### LISTED RECORDS:
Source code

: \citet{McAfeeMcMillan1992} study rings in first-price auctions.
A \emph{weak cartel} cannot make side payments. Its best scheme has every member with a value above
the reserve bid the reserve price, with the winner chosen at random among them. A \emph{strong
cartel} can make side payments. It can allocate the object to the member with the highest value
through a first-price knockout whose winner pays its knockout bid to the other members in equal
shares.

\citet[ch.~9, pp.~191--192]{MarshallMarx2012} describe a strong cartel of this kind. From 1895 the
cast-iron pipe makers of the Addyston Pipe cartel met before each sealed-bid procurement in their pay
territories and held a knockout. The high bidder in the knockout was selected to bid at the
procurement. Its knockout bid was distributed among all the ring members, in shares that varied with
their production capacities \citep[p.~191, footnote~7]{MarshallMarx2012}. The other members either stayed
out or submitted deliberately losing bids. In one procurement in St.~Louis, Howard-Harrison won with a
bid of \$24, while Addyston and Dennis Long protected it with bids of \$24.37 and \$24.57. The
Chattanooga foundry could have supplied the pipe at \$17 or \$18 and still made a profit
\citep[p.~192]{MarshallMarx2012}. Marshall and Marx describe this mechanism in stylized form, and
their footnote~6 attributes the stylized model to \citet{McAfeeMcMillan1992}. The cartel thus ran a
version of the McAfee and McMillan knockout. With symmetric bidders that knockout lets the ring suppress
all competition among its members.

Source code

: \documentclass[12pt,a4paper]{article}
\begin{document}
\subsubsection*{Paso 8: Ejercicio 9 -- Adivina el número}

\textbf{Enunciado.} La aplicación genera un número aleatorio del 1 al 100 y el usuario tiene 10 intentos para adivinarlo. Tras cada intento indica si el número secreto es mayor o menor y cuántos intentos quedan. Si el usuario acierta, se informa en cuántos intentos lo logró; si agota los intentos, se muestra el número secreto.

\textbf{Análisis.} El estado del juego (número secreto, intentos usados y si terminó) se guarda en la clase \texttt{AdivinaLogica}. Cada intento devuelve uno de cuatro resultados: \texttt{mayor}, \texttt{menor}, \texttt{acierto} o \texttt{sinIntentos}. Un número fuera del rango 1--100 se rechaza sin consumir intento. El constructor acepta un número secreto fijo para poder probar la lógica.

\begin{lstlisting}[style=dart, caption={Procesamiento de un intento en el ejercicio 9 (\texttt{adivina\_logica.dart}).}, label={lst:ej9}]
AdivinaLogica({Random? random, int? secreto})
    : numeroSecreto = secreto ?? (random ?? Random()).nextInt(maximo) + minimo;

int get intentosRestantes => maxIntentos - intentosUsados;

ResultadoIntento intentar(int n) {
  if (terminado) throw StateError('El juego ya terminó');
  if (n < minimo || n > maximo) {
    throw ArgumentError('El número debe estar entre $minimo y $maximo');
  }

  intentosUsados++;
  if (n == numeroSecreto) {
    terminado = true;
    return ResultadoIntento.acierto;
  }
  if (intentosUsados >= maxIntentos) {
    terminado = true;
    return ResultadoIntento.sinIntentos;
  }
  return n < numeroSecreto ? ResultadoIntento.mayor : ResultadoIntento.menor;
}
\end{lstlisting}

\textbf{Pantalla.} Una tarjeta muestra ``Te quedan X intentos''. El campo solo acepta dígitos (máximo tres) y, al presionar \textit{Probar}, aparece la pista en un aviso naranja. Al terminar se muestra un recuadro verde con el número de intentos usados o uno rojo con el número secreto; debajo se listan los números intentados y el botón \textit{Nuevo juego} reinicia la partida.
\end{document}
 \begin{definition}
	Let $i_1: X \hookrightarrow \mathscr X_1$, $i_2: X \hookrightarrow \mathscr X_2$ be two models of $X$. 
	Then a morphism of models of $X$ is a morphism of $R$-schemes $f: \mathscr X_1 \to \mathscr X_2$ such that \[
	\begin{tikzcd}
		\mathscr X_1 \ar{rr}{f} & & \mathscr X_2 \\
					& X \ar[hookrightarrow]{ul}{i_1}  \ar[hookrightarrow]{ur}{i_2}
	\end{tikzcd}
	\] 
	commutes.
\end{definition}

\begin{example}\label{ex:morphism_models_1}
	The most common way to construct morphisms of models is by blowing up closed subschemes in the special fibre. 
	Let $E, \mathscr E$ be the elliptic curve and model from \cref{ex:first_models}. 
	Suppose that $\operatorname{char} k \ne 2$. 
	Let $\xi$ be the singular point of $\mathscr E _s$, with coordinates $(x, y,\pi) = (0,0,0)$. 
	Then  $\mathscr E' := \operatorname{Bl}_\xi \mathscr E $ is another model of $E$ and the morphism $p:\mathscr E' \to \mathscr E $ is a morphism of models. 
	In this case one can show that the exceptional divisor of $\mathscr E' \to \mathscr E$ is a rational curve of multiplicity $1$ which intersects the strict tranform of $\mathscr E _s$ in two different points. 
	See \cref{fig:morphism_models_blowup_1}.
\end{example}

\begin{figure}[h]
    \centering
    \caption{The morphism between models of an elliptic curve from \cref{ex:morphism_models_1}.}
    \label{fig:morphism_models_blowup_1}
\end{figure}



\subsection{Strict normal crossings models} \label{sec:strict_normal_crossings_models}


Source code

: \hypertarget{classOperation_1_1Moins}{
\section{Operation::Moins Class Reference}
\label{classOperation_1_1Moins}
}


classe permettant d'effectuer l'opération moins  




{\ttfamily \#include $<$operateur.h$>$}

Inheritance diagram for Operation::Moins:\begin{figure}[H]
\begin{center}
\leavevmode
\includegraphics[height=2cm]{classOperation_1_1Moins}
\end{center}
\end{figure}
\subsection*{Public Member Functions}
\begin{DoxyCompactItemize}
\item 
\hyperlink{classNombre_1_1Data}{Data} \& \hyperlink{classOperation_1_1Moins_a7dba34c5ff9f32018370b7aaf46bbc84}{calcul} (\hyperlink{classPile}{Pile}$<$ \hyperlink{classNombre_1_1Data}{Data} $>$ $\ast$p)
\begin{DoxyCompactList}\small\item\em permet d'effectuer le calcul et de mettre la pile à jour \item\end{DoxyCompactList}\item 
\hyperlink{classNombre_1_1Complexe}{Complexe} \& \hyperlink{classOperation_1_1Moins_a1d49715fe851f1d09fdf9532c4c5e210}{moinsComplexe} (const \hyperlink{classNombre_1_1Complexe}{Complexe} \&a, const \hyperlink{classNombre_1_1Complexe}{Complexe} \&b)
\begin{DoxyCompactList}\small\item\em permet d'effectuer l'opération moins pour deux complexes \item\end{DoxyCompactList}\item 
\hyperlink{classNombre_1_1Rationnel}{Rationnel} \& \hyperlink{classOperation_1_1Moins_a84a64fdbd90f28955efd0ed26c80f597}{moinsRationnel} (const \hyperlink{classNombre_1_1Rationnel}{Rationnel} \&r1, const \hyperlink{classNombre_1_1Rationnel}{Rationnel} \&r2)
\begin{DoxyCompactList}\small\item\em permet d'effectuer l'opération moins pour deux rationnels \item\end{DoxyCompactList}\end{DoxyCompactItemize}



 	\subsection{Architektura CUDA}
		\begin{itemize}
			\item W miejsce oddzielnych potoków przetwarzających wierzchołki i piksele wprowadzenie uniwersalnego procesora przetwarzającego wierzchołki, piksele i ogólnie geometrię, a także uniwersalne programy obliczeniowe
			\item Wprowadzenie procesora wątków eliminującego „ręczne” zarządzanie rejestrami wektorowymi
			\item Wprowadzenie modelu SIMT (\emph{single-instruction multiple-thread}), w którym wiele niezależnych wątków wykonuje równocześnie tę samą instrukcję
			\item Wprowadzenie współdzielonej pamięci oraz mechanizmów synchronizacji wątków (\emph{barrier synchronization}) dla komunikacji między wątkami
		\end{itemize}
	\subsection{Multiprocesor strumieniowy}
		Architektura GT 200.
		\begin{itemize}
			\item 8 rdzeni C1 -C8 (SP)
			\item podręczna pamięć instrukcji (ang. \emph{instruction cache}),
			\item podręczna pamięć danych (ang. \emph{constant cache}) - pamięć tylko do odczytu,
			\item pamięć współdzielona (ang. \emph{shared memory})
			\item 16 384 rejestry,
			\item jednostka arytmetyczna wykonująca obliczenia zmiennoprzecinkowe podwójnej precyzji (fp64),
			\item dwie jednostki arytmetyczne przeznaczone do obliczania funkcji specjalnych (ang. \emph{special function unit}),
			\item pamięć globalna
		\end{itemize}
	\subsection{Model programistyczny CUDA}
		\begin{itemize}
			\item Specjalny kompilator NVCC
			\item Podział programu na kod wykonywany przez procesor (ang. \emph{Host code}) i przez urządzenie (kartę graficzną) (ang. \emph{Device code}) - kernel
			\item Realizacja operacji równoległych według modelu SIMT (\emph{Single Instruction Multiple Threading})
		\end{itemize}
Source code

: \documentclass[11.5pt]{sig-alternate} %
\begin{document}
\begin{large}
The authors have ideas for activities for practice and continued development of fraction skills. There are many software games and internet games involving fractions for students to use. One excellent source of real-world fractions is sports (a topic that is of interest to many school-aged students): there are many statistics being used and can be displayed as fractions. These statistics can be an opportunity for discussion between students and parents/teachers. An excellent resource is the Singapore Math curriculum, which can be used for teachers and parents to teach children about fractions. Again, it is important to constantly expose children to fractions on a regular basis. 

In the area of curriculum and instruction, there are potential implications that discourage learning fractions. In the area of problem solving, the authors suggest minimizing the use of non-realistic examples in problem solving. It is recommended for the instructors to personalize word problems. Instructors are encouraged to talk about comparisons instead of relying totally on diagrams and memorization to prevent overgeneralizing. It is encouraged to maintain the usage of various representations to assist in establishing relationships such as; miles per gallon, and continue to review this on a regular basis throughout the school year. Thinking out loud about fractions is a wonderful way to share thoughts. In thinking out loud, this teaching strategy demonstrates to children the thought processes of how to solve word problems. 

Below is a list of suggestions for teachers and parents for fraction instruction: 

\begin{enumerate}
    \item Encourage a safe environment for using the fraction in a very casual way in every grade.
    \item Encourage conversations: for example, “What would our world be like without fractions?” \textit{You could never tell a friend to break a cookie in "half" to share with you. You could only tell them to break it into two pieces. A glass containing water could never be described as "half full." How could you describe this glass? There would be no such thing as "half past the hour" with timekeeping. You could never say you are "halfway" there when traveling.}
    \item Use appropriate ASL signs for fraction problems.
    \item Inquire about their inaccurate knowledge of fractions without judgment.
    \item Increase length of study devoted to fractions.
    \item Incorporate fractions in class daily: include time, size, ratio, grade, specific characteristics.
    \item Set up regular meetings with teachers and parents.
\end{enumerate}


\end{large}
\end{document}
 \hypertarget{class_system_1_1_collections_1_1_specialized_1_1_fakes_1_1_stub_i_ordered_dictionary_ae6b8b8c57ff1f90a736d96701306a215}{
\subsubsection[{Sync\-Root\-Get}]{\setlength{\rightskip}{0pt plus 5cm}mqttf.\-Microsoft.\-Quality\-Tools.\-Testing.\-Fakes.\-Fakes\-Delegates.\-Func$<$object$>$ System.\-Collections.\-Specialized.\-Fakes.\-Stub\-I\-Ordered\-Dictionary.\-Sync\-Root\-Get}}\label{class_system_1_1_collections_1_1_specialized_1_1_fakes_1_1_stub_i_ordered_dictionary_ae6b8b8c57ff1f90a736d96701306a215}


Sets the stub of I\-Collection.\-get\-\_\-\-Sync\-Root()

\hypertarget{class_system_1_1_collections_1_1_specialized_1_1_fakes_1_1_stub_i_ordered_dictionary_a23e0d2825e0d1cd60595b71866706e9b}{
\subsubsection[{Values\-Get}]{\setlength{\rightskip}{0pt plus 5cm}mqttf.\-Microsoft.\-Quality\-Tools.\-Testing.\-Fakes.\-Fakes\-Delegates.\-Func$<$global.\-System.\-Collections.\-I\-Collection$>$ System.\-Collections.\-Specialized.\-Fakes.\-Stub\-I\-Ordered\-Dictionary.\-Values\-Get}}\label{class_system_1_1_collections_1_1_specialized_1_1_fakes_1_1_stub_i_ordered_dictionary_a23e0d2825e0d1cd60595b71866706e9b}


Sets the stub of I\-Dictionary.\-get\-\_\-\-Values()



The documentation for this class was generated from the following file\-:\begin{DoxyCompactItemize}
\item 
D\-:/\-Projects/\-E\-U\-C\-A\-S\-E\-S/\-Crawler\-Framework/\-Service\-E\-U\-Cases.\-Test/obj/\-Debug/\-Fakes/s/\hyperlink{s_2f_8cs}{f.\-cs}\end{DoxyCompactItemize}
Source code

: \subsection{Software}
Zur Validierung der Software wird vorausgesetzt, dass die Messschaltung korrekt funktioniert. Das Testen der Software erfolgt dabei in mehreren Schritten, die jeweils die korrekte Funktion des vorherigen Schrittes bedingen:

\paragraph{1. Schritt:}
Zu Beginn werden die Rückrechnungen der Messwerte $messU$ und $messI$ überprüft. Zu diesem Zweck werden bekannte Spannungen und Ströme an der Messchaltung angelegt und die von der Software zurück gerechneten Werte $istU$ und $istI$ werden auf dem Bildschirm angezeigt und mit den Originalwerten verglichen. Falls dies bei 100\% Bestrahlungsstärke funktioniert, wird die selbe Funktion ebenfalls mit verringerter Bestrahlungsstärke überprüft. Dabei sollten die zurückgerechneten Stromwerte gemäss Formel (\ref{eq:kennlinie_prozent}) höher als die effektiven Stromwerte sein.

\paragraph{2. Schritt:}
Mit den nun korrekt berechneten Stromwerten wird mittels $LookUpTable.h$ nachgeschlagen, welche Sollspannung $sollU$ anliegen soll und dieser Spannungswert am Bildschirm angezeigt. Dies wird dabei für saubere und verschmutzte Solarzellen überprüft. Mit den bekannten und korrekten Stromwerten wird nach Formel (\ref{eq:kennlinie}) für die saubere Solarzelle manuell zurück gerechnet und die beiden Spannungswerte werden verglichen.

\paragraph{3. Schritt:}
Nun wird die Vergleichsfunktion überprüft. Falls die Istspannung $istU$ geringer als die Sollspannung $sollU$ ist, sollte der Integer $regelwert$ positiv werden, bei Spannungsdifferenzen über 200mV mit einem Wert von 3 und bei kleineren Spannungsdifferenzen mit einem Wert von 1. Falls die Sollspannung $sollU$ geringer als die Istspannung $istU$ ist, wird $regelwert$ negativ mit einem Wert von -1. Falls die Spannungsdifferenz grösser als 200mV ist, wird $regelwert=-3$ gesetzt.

### WHAT THE TASK ASKS:
Using the data above, return each line that includes the word "minimo".

### YOUR SOLUTION:
    : numeroSecreto = secreto ?? (random ?? Random()).nextInt(maximo) + minimo;
  if (n < minimo || n > maximo) {
    throw ArgumentError('El número debe estar entre $minimo y $maximo');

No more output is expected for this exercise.